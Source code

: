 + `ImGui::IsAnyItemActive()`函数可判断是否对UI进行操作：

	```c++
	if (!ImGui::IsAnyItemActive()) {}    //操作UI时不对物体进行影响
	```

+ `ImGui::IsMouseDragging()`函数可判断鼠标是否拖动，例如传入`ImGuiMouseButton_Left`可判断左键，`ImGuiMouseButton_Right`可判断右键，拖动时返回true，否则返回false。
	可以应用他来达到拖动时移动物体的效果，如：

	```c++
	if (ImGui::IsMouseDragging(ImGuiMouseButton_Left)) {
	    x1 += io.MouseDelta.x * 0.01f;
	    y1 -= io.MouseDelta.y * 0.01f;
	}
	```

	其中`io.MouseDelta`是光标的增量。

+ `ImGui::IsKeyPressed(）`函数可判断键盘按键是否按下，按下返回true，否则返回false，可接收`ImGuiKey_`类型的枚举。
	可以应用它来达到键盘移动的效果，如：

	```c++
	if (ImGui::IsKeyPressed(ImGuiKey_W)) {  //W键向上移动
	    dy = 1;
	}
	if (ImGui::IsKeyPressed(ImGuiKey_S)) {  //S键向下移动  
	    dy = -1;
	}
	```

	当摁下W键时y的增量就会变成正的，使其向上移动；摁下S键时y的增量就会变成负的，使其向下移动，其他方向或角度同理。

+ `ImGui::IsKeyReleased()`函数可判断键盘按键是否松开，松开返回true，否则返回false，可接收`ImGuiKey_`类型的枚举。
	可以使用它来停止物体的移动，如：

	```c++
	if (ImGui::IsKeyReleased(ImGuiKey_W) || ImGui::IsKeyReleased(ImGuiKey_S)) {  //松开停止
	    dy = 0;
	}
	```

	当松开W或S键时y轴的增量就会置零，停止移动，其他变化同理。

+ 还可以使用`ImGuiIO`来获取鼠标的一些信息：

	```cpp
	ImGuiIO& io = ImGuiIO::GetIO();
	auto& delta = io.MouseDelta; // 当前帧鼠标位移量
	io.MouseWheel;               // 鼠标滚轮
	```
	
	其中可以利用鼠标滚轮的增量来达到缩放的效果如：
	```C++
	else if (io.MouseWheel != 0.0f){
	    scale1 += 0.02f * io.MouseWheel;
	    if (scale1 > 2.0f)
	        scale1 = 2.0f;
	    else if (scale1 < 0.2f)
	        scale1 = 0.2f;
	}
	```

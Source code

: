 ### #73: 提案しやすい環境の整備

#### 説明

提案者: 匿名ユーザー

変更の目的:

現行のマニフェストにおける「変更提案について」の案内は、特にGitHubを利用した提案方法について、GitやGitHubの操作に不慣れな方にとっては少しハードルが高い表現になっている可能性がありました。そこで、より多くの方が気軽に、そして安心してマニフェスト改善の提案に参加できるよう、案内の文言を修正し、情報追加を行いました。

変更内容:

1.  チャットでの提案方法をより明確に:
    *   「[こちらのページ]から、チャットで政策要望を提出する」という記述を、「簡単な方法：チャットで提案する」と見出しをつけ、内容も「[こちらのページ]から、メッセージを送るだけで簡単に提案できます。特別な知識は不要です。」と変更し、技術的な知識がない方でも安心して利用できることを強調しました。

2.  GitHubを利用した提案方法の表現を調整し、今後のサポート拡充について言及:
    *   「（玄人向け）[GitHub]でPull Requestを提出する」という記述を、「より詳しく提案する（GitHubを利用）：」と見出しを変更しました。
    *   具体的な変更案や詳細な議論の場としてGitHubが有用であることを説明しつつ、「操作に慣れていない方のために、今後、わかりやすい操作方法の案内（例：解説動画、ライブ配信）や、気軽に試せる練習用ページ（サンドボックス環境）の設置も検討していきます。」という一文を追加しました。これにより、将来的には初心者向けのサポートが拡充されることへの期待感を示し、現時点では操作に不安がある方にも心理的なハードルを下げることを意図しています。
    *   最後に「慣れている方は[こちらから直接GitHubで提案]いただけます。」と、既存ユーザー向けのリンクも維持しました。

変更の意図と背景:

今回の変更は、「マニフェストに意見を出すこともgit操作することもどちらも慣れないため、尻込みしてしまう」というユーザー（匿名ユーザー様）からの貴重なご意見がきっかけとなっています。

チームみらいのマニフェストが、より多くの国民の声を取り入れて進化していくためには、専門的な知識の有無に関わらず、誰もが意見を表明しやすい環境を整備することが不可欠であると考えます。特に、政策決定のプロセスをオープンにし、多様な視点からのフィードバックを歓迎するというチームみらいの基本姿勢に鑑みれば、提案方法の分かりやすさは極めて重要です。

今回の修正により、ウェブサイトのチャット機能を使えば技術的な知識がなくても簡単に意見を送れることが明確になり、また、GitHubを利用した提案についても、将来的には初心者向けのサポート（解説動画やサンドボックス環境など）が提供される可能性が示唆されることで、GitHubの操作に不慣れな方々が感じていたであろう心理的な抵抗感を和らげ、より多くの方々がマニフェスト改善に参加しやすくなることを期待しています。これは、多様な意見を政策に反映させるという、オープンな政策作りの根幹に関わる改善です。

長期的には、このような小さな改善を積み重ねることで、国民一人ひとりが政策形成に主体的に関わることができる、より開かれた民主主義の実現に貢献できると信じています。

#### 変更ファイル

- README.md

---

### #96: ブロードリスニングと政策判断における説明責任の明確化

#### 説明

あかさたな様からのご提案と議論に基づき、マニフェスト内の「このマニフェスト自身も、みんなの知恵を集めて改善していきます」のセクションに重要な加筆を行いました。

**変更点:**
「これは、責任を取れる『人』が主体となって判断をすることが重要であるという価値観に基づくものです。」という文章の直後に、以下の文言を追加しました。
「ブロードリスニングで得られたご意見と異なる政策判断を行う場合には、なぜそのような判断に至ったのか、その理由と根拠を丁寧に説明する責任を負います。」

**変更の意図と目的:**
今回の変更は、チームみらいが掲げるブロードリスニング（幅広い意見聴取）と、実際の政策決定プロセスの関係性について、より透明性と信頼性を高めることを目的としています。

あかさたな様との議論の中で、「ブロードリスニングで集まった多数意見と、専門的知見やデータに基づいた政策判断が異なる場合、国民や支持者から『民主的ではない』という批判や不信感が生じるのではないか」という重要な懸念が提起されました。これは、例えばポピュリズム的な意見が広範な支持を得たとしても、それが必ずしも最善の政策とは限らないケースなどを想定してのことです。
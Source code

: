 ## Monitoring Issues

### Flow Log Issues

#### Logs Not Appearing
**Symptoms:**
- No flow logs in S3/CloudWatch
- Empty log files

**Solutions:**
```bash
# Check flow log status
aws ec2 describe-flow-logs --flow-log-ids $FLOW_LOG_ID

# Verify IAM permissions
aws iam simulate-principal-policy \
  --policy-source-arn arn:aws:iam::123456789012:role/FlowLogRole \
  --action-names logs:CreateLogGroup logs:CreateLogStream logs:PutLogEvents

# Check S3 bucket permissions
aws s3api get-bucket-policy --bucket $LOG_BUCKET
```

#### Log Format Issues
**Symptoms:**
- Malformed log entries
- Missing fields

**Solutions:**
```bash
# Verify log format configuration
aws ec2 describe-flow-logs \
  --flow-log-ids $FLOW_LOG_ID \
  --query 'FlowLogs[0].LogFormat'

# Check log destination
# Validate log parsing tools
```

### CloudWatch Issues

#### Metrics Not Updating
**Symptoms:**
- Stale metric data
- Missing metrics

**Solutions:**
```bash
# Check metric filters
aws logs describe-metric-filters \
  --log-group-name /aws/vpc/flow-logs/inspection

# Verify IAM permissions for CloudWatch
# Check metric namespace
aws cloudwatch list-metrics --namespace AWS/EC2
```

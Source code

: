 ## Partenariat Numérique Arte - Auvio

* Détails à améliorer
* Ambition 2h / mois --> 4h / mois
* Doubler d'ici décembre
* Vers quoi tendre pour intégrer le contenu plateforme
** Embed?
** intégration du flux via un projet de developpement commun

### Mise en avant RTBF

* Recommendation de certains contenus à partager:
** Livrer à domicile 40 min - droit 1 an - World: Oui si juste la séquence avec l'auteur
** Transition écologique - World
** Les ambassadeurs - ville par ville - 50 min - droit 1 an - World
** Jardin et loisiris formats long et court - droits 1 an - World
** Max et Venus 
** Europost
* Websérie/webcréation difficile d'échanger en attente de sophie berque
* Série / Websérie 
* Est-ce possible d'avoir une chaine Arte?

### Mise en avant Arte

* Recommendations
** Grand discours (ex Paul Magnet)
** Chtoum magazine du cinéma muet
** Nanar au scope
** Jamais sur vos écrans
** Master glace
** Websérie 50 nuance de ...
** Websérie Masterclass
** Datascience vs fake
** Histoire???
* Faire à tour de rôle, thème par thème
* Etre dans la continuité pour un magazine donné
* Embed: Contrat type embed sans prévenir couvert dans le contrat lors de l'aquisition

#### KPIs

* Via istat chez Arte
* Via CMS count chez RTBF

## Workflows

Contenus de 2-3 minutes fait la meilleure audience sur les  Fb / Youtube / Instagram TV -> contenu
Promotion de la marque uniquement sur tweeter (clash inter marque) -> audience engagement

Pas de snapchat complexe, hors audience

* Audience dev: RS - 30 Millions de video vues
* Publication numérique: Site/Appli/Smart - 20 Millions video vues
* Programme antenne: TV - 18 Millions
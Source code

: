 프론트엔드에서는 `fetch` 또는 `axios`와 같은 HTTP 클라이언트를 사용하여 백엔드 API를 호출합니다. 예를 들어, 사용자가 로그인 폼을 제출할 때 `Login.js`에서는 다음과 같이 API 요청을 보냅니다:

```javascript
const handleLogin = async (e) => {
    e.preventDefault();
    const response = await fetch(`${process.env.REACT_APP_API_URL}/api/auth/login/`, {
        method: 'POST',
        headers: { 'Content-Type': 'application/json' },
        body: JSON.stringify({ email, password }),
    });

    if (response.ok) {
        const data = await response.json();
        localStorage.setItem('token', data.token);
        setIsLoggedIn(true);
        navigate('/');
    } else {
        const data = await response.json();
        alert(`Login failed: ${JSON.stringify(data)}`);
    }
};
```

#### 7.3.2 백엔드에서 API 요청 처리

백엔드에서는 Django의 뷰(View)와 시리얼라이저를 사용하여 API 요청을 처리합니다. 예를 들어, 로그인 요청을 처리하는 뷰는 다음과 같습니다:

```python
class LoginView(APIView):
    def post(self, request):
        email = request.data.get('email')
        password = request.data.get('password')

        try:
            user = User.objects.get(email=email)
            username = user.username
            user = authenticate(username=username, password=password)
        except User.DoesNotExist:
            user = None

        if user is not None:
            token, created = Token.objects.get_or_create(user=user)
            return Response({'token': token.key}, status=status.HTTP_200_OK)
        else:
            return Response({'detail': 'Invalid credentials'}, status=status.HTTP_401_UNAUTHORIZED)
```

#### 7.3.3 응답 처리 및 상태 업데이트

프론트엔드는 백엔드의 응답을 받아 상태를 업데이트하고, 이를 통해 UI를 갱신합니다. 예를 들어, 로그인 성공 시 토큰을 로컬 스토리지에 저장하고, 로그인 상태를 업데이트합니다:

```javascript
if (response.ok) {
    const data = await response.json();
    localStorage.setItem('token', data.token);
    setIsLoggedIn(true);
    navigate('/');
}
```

※ ※ ※

▶ [Activity] In the listing above, locate the line containing "de developpement commun" and the line containing "un magazine donné". Transcribe those two lines and everything between them, exactly as written.

▶ [Task output]
** intégration du flux via un projet de developpement commun

### Mise en avant RTBF

* Recommendation de certains contenus à partager:
** Livrer à domicile 40 min - droit 1 an - World: Oui si juste la séquence avec l'auteur
** Transition écologique - World
** Les ambassadeurs - ville par ville - 50 min - droit 1 an - World
** Jardin et loisiris formats long et court - droits 1 an - World
** Max et Venus 
** Europost
* Websérie/webcréation difficile d'échanger en attente de sophie berque
* Série / Websérie 
* Est-ce possible d'avoir une chaine Arte?

### Mise en avant Arte

* Recommendations
** Grand discours (ex Paul Magnet)
** Chtoum magazine du cinéma muet
** Nanar au scope
** Jamais sur vos écrans
** Master glace
** Websérie 50 nuance de ...
** Websérie Masterclass
** Datascience vs fake
** Histoire???
* Faire à tour de rôle, thème par thème
* Etre dans la continuité pour un magazine donné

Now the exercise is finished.